Era el ser más dichoso que pudiese
existir sobre la faz de la tierra.
El
día siguiente, martes, fue normal para él: su trabajo y poco más. Sin embargo,
para el resto de los humanos fue muy raro. Se notaba, se respiraba, en el
ambiente que estaba pasando algo. Se había movilizado toda la máquina del Estado
para averiguar el motivo que perturbaba no sólo la vida de la población española
y sino de toda la población mundial. Todo había cambiado, todo había mutado de
comportamiento, todo estaba trastocado, nada era igual. La gente se comportaba
de una forma que no era la habitual. La gente estaba rara, desquiciada,
preocupada sin saber por qué, como si estuviese aguardando a que aconteciera
algo inusual. Se respiraba en el ambiente, incluso los animales se comportaban
de otra forma, mostraban una inquietud que nadie era capaz de identificar y
mucho menos de formular. La economía mundial se estaba paralizando, la Bolsa
había dejado de cotizar, los transportes a cada minuto que pasaba se
ralentizaban más y más. En suma, un caos imprevisto y sin una
justificación previsible. Nada anterior
podía indicar que esto iba a suceder. Lo claro era que se había roto el
equilibrio de las fuerzas que mantienen en perfecta y estable armonía a las
distintas sociedades, países y
poblaciones. Loa granos de arena cumplían una función concreta ocupando su
posición de equilibrio estable en la playa y al ser sustraídos de allí se había
roto, desarticulado toda la red que mantiene el equilibrio social, la dinámica
económica mundial, la paz y las guerras en su justa medida, nada volvería a ser
como había sido hasta ahora.

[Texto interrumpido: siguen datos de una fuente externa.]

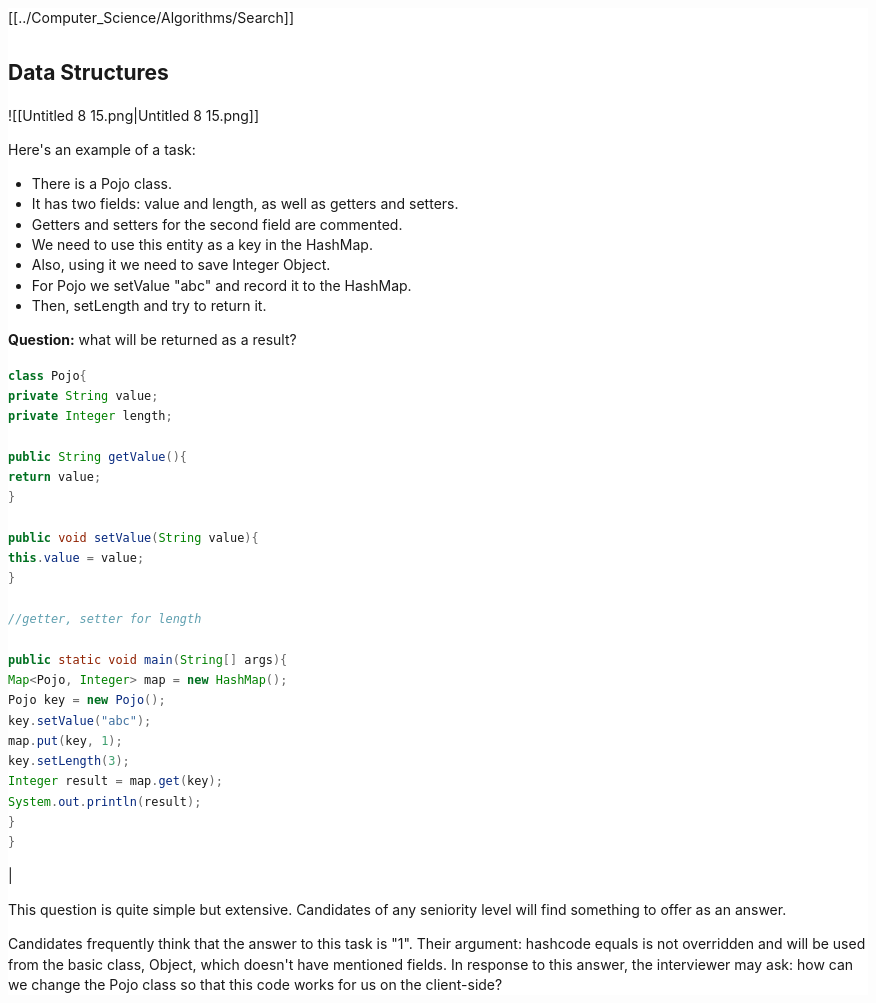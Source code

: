 [[../Computer_Science/Algorithms/Search]]

## Data Structures

![[Untitled 8 15.png|Untitled 8 15.png]]

Here's an example of a task:

- There is a Pojo class.
- It has two fields: value and length, as well as getters and setters.
- Getters and setters for the second field are commented.
- We need to use this entity as a key in the HashMap.
- Also, using it we need to save Integer Object.
- For Pojo we setValue "abc" and record it to the HashMap.
- Then, setLength and try to return it.

**Question:** what will be returned as a result?

```Java
class Pojo{
private String value;
private Integer length;

public String getValue(){
return value;
}

public void setValue(String value){
this.value = value;
}

//getter, setter for length

public static void main(String[] args){
Map<Pojo, Integer> map = new HashMap();
Pojo key = new Pojo();
key.setValue("abc");
map.put(key, 1);
key.setLength(3);
Integer result = map.get(key);
System.out.println(result);
}
}
```

|

This question is quite simple but extensive. Candidates of any seniority level will find something to offer as an answer.

Candidates frequently think that the answer to this task is "1". Their argument: hashcode equals is not overridden and will be used from the basic class, Object, which doesn't have mentioned fields. In response to this answer, the interviewer may ask: how can we change the Pojo class so that this code works for us on the client-side?
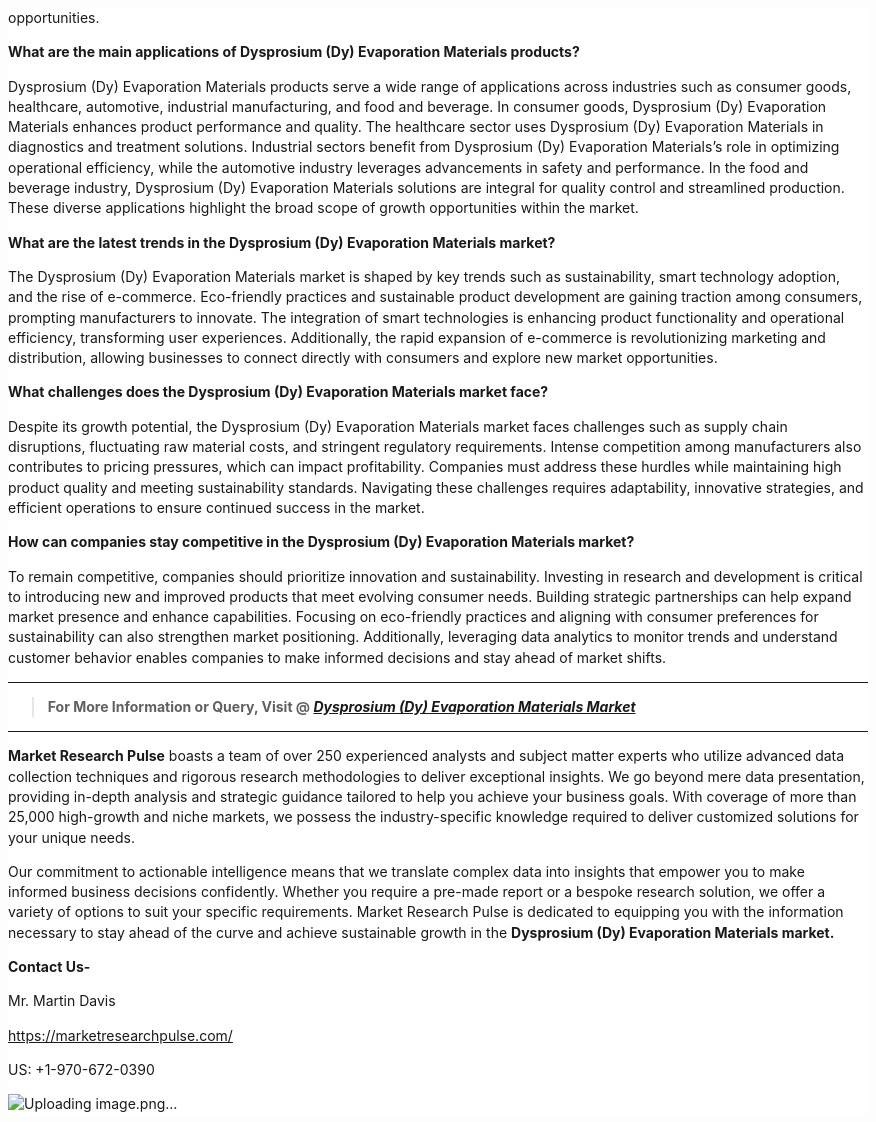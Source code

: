 opportunities.</p><p><strong>What are the main applications of Dysprosium (Dy) Evaporation Materials products?</strong></p><p>Dysprosium (Dy) Evaporation Materials products serve a wide range of applications across industries such as consumer goods, healthcare, automotive, industrial manufacturing, and food and beverage. In consumer goods, Dysprosium (Dy) Evaporation Materials enhances product performance and quality. The healthcare sector uses Dysprosium (Dy) Evaporation Materials in diagnostics and treatment solutions. Industrial sectors benefit from Dysprosium (Dy) Evaporation Materials&rsquo;s role in optimizing operational efficiency, while the automotive industry leverages advancements in safety and performance. In the food and beverage industry, Dysprosium (Dy) Evaporation Materials solutions are integral for quality control and streamlined production. These diverse applications highlight the broad scope of growth opportunities within the market.</p><p><strong>What are the latest trends in the Dysprosium (Dy) Evaporation Materials market?</strong></p><p>The Dysprosium (Dy) Evaporation Materials market is shaped by key trends such as sustainability, smart technology adoption, and the rise of e-commerce. Eco-friendly practices and sustainable product development are gaining traction among consumers, prompting manufacturers to innovate. The integration of smart technologies is enhancing product functionality and operational efficiency, transforming user experiences. Additionally, the rapid expansion of e-commerce is revolutionizing marketing and distribution, allowing businesses to connect directly with consumers and explore new market opportunities.</p><p><strong>What challenges does the Dysprosium (Dy) Evaporation Materials market face?</strong></p><p>Despite its growth potential, the Dysprosium (Dy) Evaporation Materials market faces challenges such as supply chain disruptions, fluctuating raw material costs, and stringent regulatory requirements. Intense competition among manufacturers also contributes to pricing pressures, which can impact profitability. Companies must address these hurdles while maintaining high product quality and meeting sustainability standards. Navigating these challenges requires adaptability, innovative strategies, and efficient operations to ensure continued success in the market.</p><p><strong>How can companies stay competitive in the Dysprosium (Dy) Evaporation Materials market?</strong></p><p>To remain competitive, companies should prioritize innovation and sustainability. Investing in research and development is critical to introducing new and improved products that meet evolving consumer needs. Building strategic partnerships can help expand market presence and enhance capabilities. Focusing on eco-friendly practices and aligning with consumer preferences for sustainability can also strengthen market positioning. Additionally, leveraging data analytics to monitor trends and understand customer behavior enables companies to make informed decisions and stay ahead of market shifts.</p><hr /><blockquote><p><strong>For More Information or Query, Visit @&nbsp;<em><a href="https://marketresearchpulse.com/report/127225/dysprosium-dy-evaporation-materials-market?utm_source=Linkedin&utm_medium=028">Dysprosium (Dy) Evaporation Materials Market</a></em></strong></p></blockquote><hr /><p><strong>Market Research Pulse</strong> boasts a team of over 250 experienced analysts and subject matter experts who utilize advanced data collection techniques and rigorous research methodologies to deliver exceptional insights. We go beyond mere data presentation, providing in-depth analysis and strategic guidance tailored to help you achieve your business goals. With coverage of more than 25,000 high-growth and niche markets, we possess the industry-specific knowledge required to deliver customized solutions for your unique needs.</p><p>Our commitment to actionable intelligence means that we translate complex data into insights that empower you to make informed business decisions confidently. Whether you require a pre-made report or a bespoke research solution, we offer a variety of options to suit your specific requirements. Market Research Pulse is dedicated to equipping you with the information necessary to stay ahead of the curve and achieve sustainable growth in the <strong>Dysprosium (Dy) Evaporation Materials market.</strong></p><p><strong>Contact Us-</strong></p><p>Mr. Martin Davis</p><p>https://marketresearchpulse.com/</p><p>US: +1-970-672-0390</p>
![Uploading image.png…]()
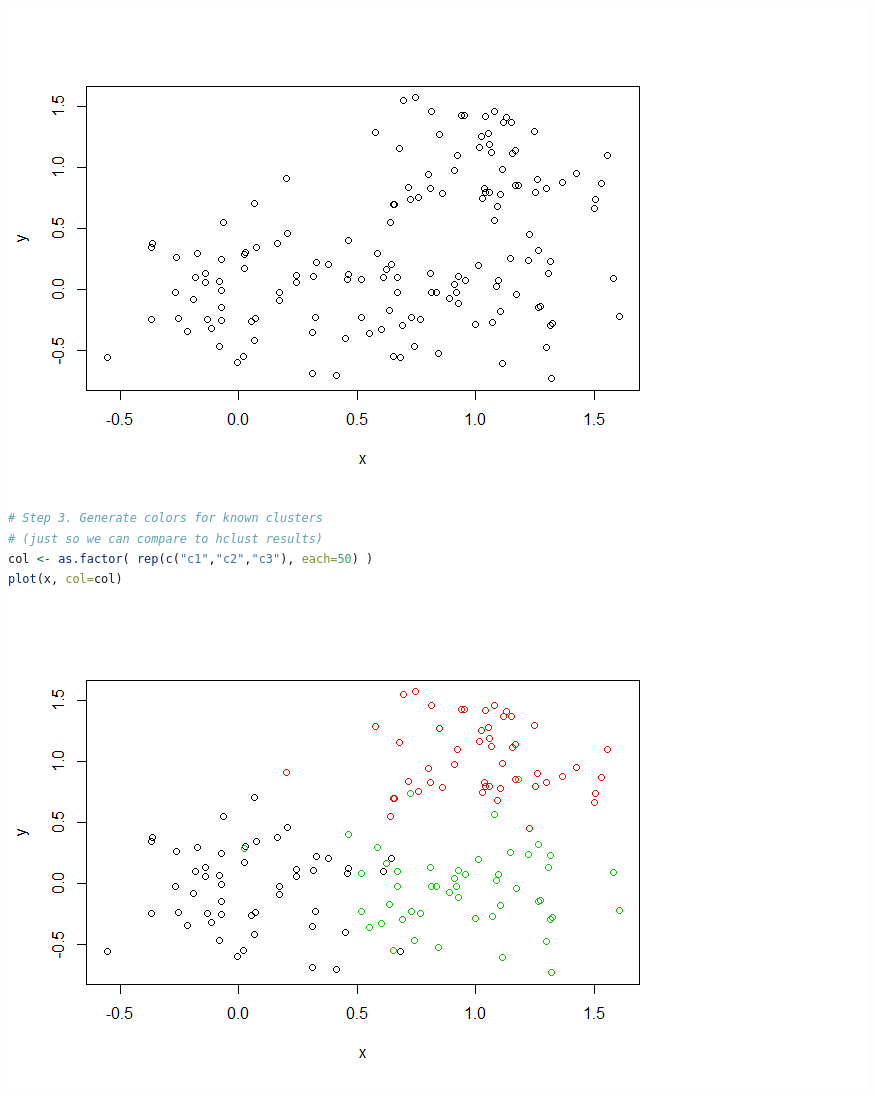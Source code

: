 ![](class08_files/figure-gfm/unnamed-chunk-11-1.png)

``` r
# Step 3. Generate colors for known clusters
# (just so we can compare to hclust results)
col <- as.factor( rep(c("c1","c2","c3"), each=50) )
plot(x, col=col)
```

![](class08_files/figure-gfm/unnamed-chunk-11-2.png)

Se hacía necesario poner remedio lo más pronto
posible , sin pérdida de tiempo. Había que restablecer, recuperar como fuese,
el equilibro tan penosa y costosamente logrado, demasiada sangre había corrido
desde tiempo inmemorial para conseguirlo y ahora no se podía destruir ni
alterar así como así por la acción descontrolada de un insensato no
identificado aún.
Después
de una semana las altas esferas del país y de la ONU habían detectado y ya
conocían la causa de tal perturbación y,
en consecuencia, se ordenó que se buscara
la normalidad a cualquier precio, el regreso a los cauces establecidos de los
que jamás se debería haber salido. Había que volver a poner los granos de arena
cuando fuesen encontrados en su lugar para volver al equilibrio. Las brigadas
político-sociales y las organizaciones de espionaje más competentes empezaron las averiguaciones
y pesquisas. Había que encontrar al
causante de todo aquello. Se había convertido en un grave problema político y
social y era preciso resolverlo de inmediato. Era una cuestión que atañía a todos porque estaba en juego el
futuro de la humanidad.
Las
indagaciones duraron dos meses y al final encontraron al responsable. Fue
detenido Ramón Fernández de Rodas una mañana a primeras horas en su propio domicilio
del Paseo de Valldaura y conducido en un coche especial sin ningún tipo de identificación, para evitar
males mayores, a la comisaría de policía
sita en Vía Layetana.
En
estos dos meses sucedieron muchas cosas, no todas buenas, en Barcelona. Y el pueblo barcelonés todo lo
malo lo atribuyó a ese personaje fatídico,
maléfico, a ese criminal que era el causante de todo. Se había llegado a
atribuirle asesinatos, robos, hechos morbosos propios de locos, siempre que no
encontraban a un culpable. Y la resolución de los casos resultaba sencilla: el
sátiro estaba detrás de todo cuanto ocurría por lo tanto no era necesario
investigar nada más, dando con él todo quedaría resuelto. La prensa contribuyó también
lo suyo bautizándolo desde el inicio con
el apodo de "El Sátiro", el sádico morboso. Incluso las familias respetables
no dejaban salir de noche a sus hijas para que no fuesen violadas por el sátiro.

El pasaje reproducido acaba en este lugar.